Imagine you're studying two groups: patients with a disease and healthy controls. Both groups show variation in their measurements, but you're specifically interested in what makes the patients *different*. Standard PCA would find the largest sources of variation across all samples, which might be dominated by age, sex, or other factors common to both groups. 

**Contrastive PCA (cPCA++) finds patterns that are enriched in one group (foreground) compared to another (background).**

## A Simple Example

Let's start with a practical example to see why contrastive PCA is useful:

```{r motivation_example}
set.seed(123)
n_samples <- 100
n_features <- 50

# Create background data (e.g., healthy controls)
# Main variation is in features 1-10
background <- matrix(rnorm(n_samples * n_features), n_samples, n_features)
background[, 1:10] <- background[, 1:10] * 3  # Strong common variation

# Create foreground data (e.g., patients)
# Has the same common variation PLUS disease-specific signal in features 20-25
foreground <- background[1:60, ]  # Start with same structure
foreground[, 20:25] <- foreground[, 20:25] + matrix(rnorm(60 * 6, sd = 2), 60, 6)

# Standard PCA on combined data
all_data <- rbind(background, foreground)
regular_pca <- pca(all_data, ncomp = 2)

# Contrastive PCA
cpca_result <- cPCAplus(X_f = foreground, X_b = background, ncomp = 2)
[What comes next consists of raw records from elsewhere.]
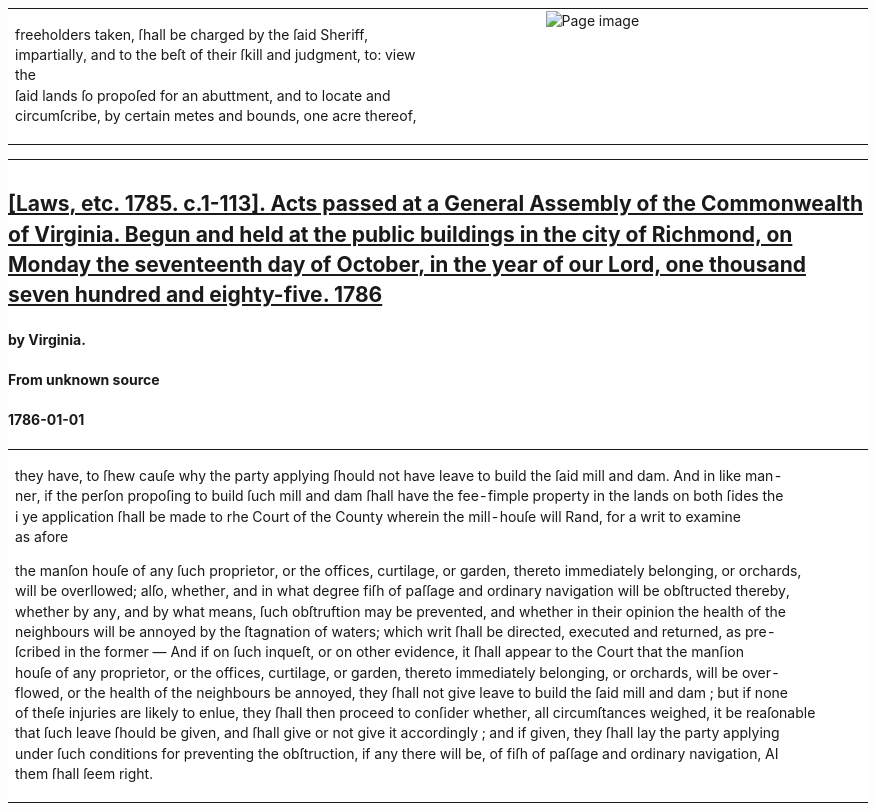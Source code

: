 <table style="width: 100%;"><tr><td style="width: 50%">

  
  
freeholders taken, ſhall be charged by the ſaid Sheriff, impartially, and to the beſt of their ſkill and judgment, to: view the  
ſaid lands ſo propoſed for an abuttment, and to locate and circumſcribe, by certain metes and bounds, one acre thereof,
</td><td style="width: 50%; max-height: 75%; margin: auto; display: block;">
<img alt="Page image" src="https://iiif.archive.org/image/iiif/2/bim_eighteenth-century_laws-etc-1785-c1-11_virginia_1786%2Fbim_eighteenth-century_laws-etc-1785-c1-11_virginia_1786_jp2.zip%2Fbim_eighteenth-century_laws-etc-1785-c1-11_virginia_1786_jp2%2Fbim_eighteenth-century_laws-etc-1785-c1-11_virginia_1786_0063.jp2/pct:14.087093389296957,36.21222935998097,80.02360965372507,2.0461575065429454/!600,600/0/default.jpg"/>
</td>
</tr></table>

---

## [[Laws, etc. 1785. c.1-113]. Acts passed at a General Assembly of the Commonwealth of Virginia. Begun and held at the public buildings in the city of Richmond, on Monday the seventeenth day of October, in the year of our Lord, one thousand seven hundred and eighty-five.  1786](https://archive.org/details/bim_eighteenth-century_laws-etc-1785-c1-11_virginia_1786/page/n63/mode/1up?view=theater)

#### by Virginia.

#### From unknown source

#### 1786-01-01

<table style="width: 100%;"><tr><td style="width: 50%">

  
  
they have, to ſhew cauſe why the party applying ſhould not have leave to build the ſaid mill and dam. And in like man-  
ner, if the perſon propoſing to build ſuch mill and dam ſhall have the fee-fimple property in the lands on both ſides the  
i ye application ſhall be made to rhe Court of the County wherein the mill-houſe will Rand, for a writ to examine  
as afore  
  
the manſon houſe of any ſuch proprietor, or the offices, curtilage, or garden, thereto immediately belonging, or orchards,  
will be overllowed; alſo, whether, and in what degree fiſh of paſſage and ordinary navigation will be obſtructed thereby,  
whether by any, and by what means, ſuch obſtruftion may be prevented, and whether in their opinion the health of the  
neighbours will be annoyed by the ſtagnation of waters; which writ ſhall be directed, executed and returned, as pre-  
ſcribed in the former — And if on ſuch inqueſt, or on other evidence, it ſhall appear to the Court that the manſion  
houſe of any proprietor, or the offices, curtilage, or garden, thereto immediately belonging, or orchards, will be over-  
flowed, or the health of the neighbours be annoyed, they ſhall not give leave to build the ſaid mill and dam ; but if none  
of theſe injuries are likely to enlue, they ſhall then proceed to conſider whether, all circumſtances weighed, it be reaſonable  
that ſuch leave ſhould be given, and ſhall give or not give it accordingly ; and if given, they ſhall lay the party applying  
under ſuch conditions for preventing the obſtruction, if any there will be, of fiſh of paſſage and ordinary navigation, AI  
them ſhall ſeem right.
# Compare what each method finds
loadings_df <- rbind(
  data.frame(
    feature = factor(1:30),
    value   = abs(regular_pca$v[1:30, 1]),
    method  = "Standard PCA"
  ),
  data.frame(
    feature = factor(1:30),
    value   = abs(cpca_result$v[1:30, 1]),
    method  = "Contrastive PCA"
  )
)

ggplot(loadings_df, aes(x = feature, y = value)) +
  geom_col(fill = "#1f78b4") +
  facet_wrap(~method, nrow = 1) +
  theme_minimal(base_size = 12) +
  theme(axis.text.x = element_text(angle = 45, hjust = 1)) +
  labs(
    x = "Feature",
    y = "|Loading|",
    title = "Top loading coefficients for PC1"
  )
```

Notice how standard PCA focuses on features 1-10 (the common variation), while contrastive PCA correctly identifies features 20-25 (the group-specific signal).

## Using cPCAplus()

The `cPCAplus()` function makes contrastive PCA easy to use:

```{r basic_usage}
# Basic usage
cpca_fit <- cPCAplus(
  X_f = foreground,  # Your group of interest (foreground)
  X_b = background,  # Your reference group (background)
  ncomp = 5          # Number of components to extract
)

# The result is a bi_projector object with familiar methods
print(cpca_fit)

# Project new data
new_samples <- matrix(rnorm(10 * n_features), 10, n_features)
new_scores <- project(cpca_fit, new_samples)

# Reconstruct using top components
reconstructed <- reconstruct(cpca_fit, comp = 1:2)
```

## Understanding the Output

`cPCAplus()` returns a `bi_projector` object containing:

- **`v`**: Loadings (feature weights) for each component
- **`s`**: Scores (sample projections) for the foreground data
- **`sdev`**: Standard deviations explaining the "contrastive variance"
- **`values`**: The eigenvalue ratios (foreground variance / background variance)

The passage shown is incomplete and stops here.